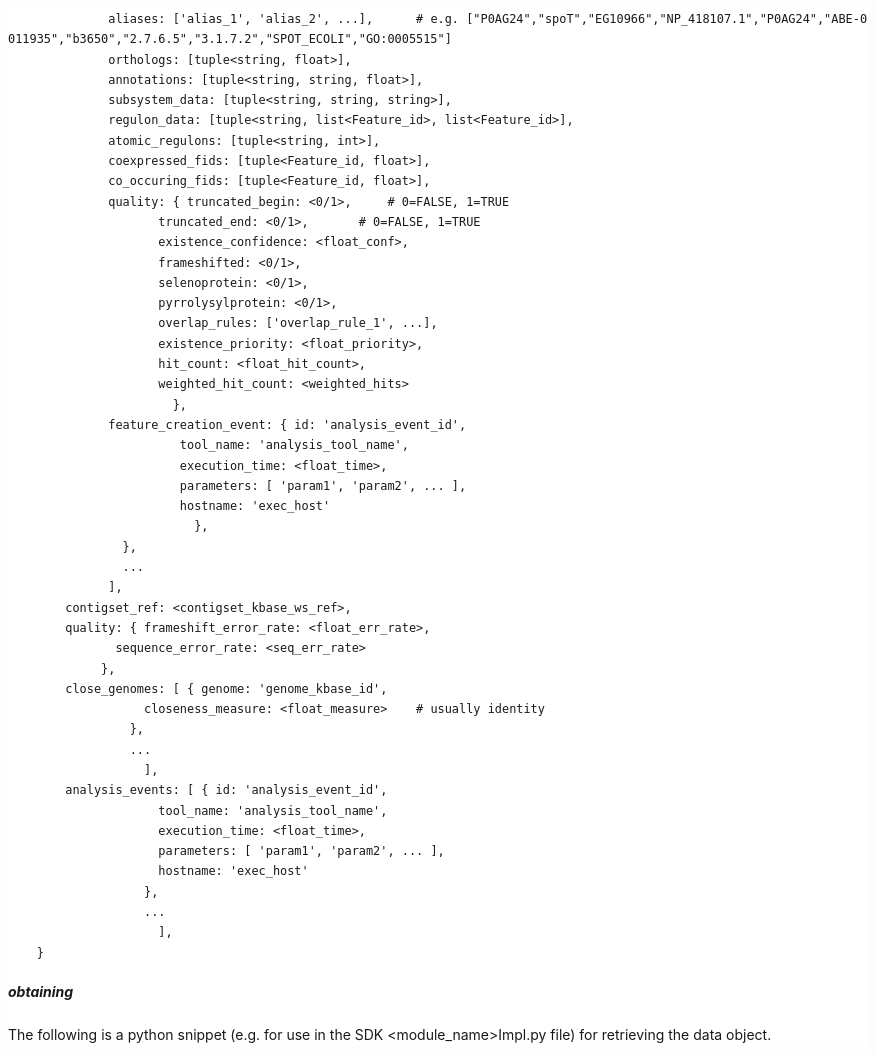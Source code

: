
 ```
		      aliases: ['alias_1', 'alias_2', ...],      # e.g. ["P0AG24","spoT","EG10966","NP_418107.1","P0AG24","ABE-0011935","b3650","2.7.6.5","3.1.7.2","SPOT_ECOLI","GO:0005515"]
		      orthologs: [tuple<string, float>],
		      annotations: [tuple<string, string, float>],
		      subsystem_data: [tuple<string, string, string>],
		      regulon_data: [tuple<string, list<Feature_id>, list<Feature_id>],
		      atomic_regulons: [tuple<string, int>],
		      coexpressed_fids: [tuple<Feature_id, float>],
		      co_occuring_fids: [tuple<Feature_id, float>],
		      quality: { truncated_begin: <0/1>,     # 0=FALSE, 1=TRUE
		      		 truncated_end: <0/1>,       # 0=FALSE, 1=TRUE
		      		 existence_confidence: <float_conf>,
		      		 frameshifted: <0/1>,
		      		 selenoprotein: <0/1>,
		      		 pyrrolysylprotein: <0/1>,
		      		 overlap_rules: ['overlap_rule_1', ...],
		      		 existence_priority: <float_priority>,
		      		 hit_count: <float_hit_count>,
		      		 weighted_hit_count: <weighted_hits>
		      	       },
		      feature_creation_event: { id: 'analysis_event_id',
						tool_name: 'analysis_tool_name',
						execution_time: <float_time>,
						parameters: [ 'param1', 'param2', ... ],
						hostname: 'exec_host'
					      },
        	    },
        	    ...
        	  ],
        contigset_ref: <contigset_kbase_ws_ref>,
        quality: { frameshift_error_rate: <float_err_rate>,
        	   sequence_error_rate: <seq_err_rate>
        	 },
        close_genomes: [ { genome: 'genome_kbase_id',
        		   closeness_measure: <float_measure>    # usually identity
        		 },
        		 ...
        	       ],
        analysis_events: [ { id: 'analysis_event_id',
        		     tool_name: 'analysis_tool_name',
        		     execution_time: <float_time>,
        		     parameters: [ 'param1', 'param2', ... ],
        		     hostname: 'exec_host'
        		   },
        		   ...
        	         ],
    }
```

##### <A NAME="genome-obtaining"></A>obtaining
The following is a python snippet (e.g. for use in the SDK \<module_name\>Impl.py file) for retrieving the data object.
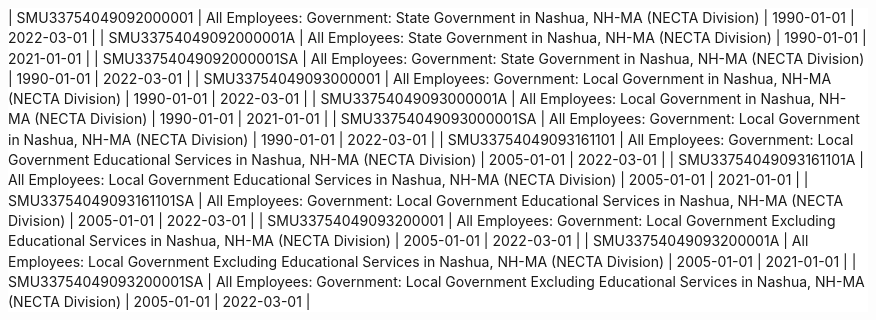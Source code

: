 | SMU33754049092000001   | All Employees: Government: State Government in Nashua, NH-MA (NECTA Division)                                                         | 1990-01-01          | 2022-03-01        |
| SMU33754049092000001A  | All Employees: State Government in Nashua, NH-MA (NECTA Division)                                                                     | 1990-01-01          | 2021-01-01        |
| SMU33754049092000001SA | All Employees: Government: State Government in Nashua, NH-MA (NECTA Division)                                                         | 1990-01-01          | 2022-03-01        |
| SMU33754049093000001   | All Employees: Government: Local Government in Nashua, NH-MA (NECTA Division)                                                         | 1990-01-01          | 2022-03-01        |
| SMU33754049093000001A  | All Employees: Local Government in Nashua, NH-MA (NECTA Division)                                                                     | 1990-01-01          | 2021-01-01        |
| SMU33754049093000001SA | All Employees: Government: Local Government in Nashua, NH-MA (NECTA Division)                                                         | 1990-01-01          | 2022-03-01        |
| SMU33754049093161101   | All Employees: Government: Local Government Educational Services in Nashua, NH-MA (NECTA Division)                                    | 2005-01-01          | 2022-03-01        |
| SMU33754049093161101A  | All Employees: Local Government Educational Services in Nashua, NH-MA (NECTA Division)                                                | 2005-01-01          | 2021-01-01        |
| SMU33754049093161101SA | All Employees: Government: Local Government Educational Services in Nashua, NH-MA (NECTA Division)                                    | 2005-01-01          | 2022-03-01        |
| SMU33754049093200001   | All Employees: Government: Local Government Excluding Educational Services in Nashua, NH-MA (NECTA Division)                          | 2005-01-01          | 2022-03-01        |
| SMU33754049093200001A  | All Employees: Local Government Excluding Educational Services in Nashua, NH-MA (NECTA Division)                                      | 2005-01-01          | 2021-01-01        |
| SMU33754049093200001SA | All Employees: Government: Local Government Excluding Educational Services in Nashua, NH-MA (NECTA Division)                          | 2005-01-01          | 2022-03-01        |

::::::::::

_EXERCISE DETAILS_
All that's required is the material above repeated exactly, minus any picture.

_SOLVED EXERCISE_
Source code

:
 ```
		      aliases: ['alias_1', 'alias_2', ...],      # e.g. ["P0AG24","spoT","EG10966","NP_418107.1","P0AG24","ABE-0011935","b3650","2.7.6.5","3.1.7.2","SPOT_ECOLI","GO:0005515"]
		      orthologs: [tuple<string, float>],
		      annotations: [tuple<string, string, float>],
		      subsystem_data: [tuple<string, string, string>],
		      regulon_data: [tuple<string, list<Feature_id>, list<Feature_id>],
		      atomic_regulons: [tuple<string, int>],
		      coexpressed_fids: [tuple<Feature_id, float>],
		      co_occuring_fids: [tuple<Feature_id, float>],
		      quality: { truncated_begin: <0/1>,     # 0=FALSE, 1=TRUE
		      		 truncated_end: <0/1>,       # 0=FALSE, 1=TRUE
		      		 existence_confidence: <float_conf>,
		      		 frameshifted: <0/1>,
		      		 selenoprotein: <0/1>,
		      		 pyrrolysylprotein: <0/1>,
		      		 overlap_rules: ['overlap_rule_1', ...],
		      		 existence_priority: <float_priority>,
		      		 hit_count: <float_hit_count>,
		      		 weighted_hit_count: <weighted_hits>
		      	       },
		      feature_creation_event: { id: 'analysis_event_id',
						tool_name: 'analysis_tool_name',
						execution_time: <float_time>,
						parameters: [ 'param1', 'param2', ... ],
						hostname: 'exec_host'
					      },
        	    },
        	    ...
        	  ],
        contigset_ref: <contigset_kbase_ws_ref>,
        quality: { frameshift_error_rate: <float_err_rate>,
        	   sequence_error_rate: <seq_err_rate>
        	 },
        close_genomes: [ { genome: 'genome_kbase_id',
        		   closeness_measure: <float_measure>    # usually identity
        		 },
        		 ...
        	       ],
        analysis_events: [ { id: 'analysis_event_id',
        		     tool_name: 'analysis_tool_name',
        		     execution_time: <float_time>,
        		     parameters: [ 'param1', 'param2', ... ],
        		     hostname: 'exec_host'
        		   },
        		   ...
        	         ],
    }
```

##### <A NAME="genome-obtaining"></A>obtaining
The following is a python snippet (e.g. for use in the SDK \<module_name\>Impl.py file) for retrieving the data object.
Source code

: | SMU33754049092000001   | All Employees: Government: State Government in Nashua, NH-MA (NECTA Division)                                                         | 1990-01-01          | 2022-03-01        |
| SMU33754049092000001A  | All Employees: State Government in Nashua, NH-MA (NECTA Division)                                                                     | 1990-01-01          | 2021-01-01        |
| SMU33754049092000001SA | All Employees: Government: State Government in Nashua, NH-MA (NECTA Division)                                                         | 1990-01-01          | 2022-03-01        |
| SMU33754049093000001   | All Employees: Government: Local Government in Nashua, NH-MA (NECTA Division)                                                         | 1990-01-01          | 2022-03-01        |
| SMU33754049093000001A  | All Employees: Local Government in Nashua, NH-MA (NECTA Division)                                                                     | 1990-01-01          | 2021-01-01        |
| SMU33754049093000001SA | All Employees: Government: Local Government in Nashua, NH-MA (NECTA Division)                                                         | 1990-01-01          | 2022-03-01        |
| SMU33754049093161101   | All Employees: Government: Local Government Educational Services in Nashua, NH-MA (NECTA Division)                                    | 2005-01-01          | 2022-03-01        |
| SMU33754049093161101A  | All Employees: Local Government Educational Services in Nashua, NH-MA (NECTA Division)                                                | 2005-01-01          | 2021-01-01        |
| SMU33754049093161101SA | All Employees: Government: Local Government Educational Services in Nashua, NH-MA (NECTA Division)                                    | 2005-01-01          | 2022-03-01        |
| SMU33754049093200001   | All Employees: Government: Local Government Excluding Educational Services in Nashua, NH-MA (NECTA Division)                          | 2005-01-01          | 2022-03-01        |
| SMU33754049093200001A  | All Employees: Local Government Excluding Educational Services in Nashua, NH-MA (NECTA Division)                                      | 2005-01-01          | 2021-01-01        |
| SMU33754049093200001SA | All Employees: Government: Local Government Excluding Educational Services in Nashua, NH-MA (NECTA Division)                          | 2005-01-01          | 2022-03-01        |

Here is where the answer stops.